Many visitors say that this intercultural experience (and the food!), is the highlight of not just their Soweto Tour, but their whole stay in South Africa.
Sites of historical significance and cultural heritage
Depending on your itinerary and interest your tour may include these sites:
- Apartheid Museum - widely recognized as a highly successful presentation on the many aspects of the vast system of legislated Apartheid. There is a particularly remarkable film documenting the rise of popular resistance after 1976, where many activists tell the stories of the 20 years of activism through the violence wracked 1980s and 1990s.

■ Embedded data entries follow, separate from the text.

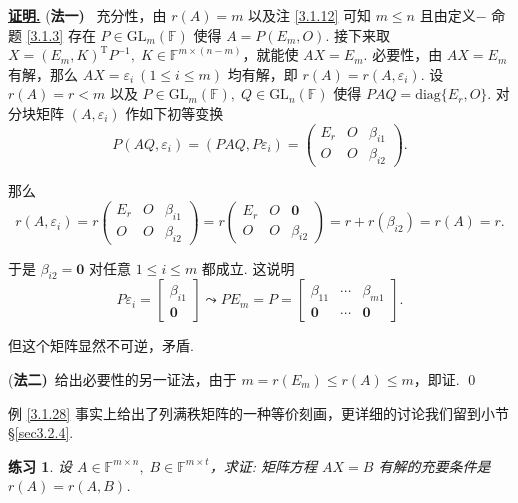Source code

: \documentclass[10pt,openany]{article}
\theoremstyle{thmstyle} %
\newtheorem{practice}{练习}[section]
\theoremstyle{defstyle} %
\theoremstyle{prostyle} %
\theoremstyle{exastyle}
\theoremstyle{remstyle}
\renewenvironment{proof}[1][证明]{\par\underline{\textbf{#1.}} \;\fangsong}{\qed\par}
\newcommand{\T}{^{\text{T}}}
\newcommand{\F}{\mathbb{F}}
\newcommand{\gfn}{\text{GL}_n(\mathbb{F})}
\newcommand{\gfm}{\text{GL}_m(\mathbb{F})}
\newcommand{\mn}{^{m \times n}}
\newcommand{\diag}{\mathrm{diag}}
\begin{document}
\begin{proof}
	(\textbf{法一)} \ 充分性，由 \( r(A)=m \) 以及注 \ref{3.1.12} 可知 \( m \leq n \) 且由定义\(-\) 命题 \ref{3.1.3} 存在 \( P \in \gfm \) 使得 \( A=P(E_m,O) \). 接下来取 \( X=(E_m,K)\T P^{-1}, \; K \in \F^{m \times (n-m)} \)，就能使 \( AX=E_m \). 必要性，由 \( AX = E_m \) 有解，那么 \( AX=\varepsilon_i \ (1 \leq i \leq m ) \) 均有解，即 \( r(A)=r(A,\varepsilon_i) \). 设 \( r(A)=r < m \) 以及 \( P \in \gfm, \; Q \in \gfn  \) 使得 \( PAQ=\diag\{E_r,O\} \). 对分块矩阵 \( (A,\varepsilon_i) \) 作如下初等变换
	\[ P(AQ,\varepsilon_i)=(PAQ,P\varepsilon_i)= \begin{pmatrix}
		E_r & O & \beta_{i1} \\
		O & O & \beta_{i2}
	\end{pmatrix}. \] 
	
	那么
	\[ r(A,\varepsilon_i)=r\begin{pmatrix}
		E_r & O & \beta_{i1} \\
		O & O & \beta_{i2}
	\end{pmatrix}=r\begin{pmatrix}
		E_r & O & \bm{0} \\
		O & O & \beta_{i2}
	\end{pmatrix}=r+r(\beta_{i2})=r(A)=r. \]
	
	于是 \( \beta_{i2}=\bm{0} \) 对任意 \( 1 \leq i \leq m \) 都成立. 这说明
	\[ P\varepsilon_i=\begin{bmatrix}
		\beta_{i1} \\ \bm{0}
	\end{bmatrix} \leadsto PE_m=P=\begin{bmatrix}
	 \beta_{11} & \cdots & \beta_{m1} \\
	 \bm{0} & \cdots & \bm{0}
	\end{bmatrix}. \]
	
	但这个矩阵显然不可逆，矛盾.
    
    \vspace{1ex}
    
    (\textbf{法二)}\ 给出必要性的另一证法，由于 \( m=r(E_m) \leq r(A) \leq m \)，即证. 
\end{proof}

例 \ref{3.1.28} 事实上给出了列满秩矩阵的一种等价刻画，更详细的讨论我们留到小节 \S \ref{sec3.2.4}.

\begin{practice}
	设 \( A \in \F\mn, \; B \in \F^{m \times t} \)，求证: 矩阵方程 \( AX = B \) 有解的充要条件是 \( r(A) = r(A,B) \).
\end{practice}
\end{document}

- Diepkloof hostel - originally set up to house male migrant workers who arrived in Johannesburg from the rural areas to work on the gold mines.
- A walk and talk around an informal settlement.
- Chris Hani-Baragwanath hospital and taxi rank - the largest hospital in the Southern Hemisphere, which faces enormous public health challenges. The guide explains the history of the taxi industry as one the earliest forms of black regulated and black run businesses.
- University of Johannesburg (Soweto Campus) - the university campus has a major role to play in educating Soweto's youth. The guide provides a brief history of the education system under Apartheid and its role in oppressing the black majority.
- Kliptown - where the famous Freedom Charter was adopted in 1955, a document that embodied the aspirations of opposition politics of the time, and significantly influenced our present constitution. The Freedom Charter was described by the first African Nobel Peace Laureate Chief Albert Luthuli as "a document that gave flesh, blood and meaning to such words as democracy, freedom, liberty.”
- Regina Mundi - the Catholic Church that was the site of meetings and demonstrations during the anti-apartheid struggle since in the 1980’s.
- Mandela's House - the house where Nelson Mandela and Winnie Madikizela-Mandela lived before he was imprisoned on Robben Island.
- Hector Pieterson Memorial & Museum - the memorial was erected to commemorate the death of Hector Pieterson who was shot and killed, along with hundreds of other school children, at the age of twelve in the student protests of 1976.
We would also be very happy to accommodate your special interests eg school, church or sangoma visits, to mention just a few, if you let us know in advance of your visit.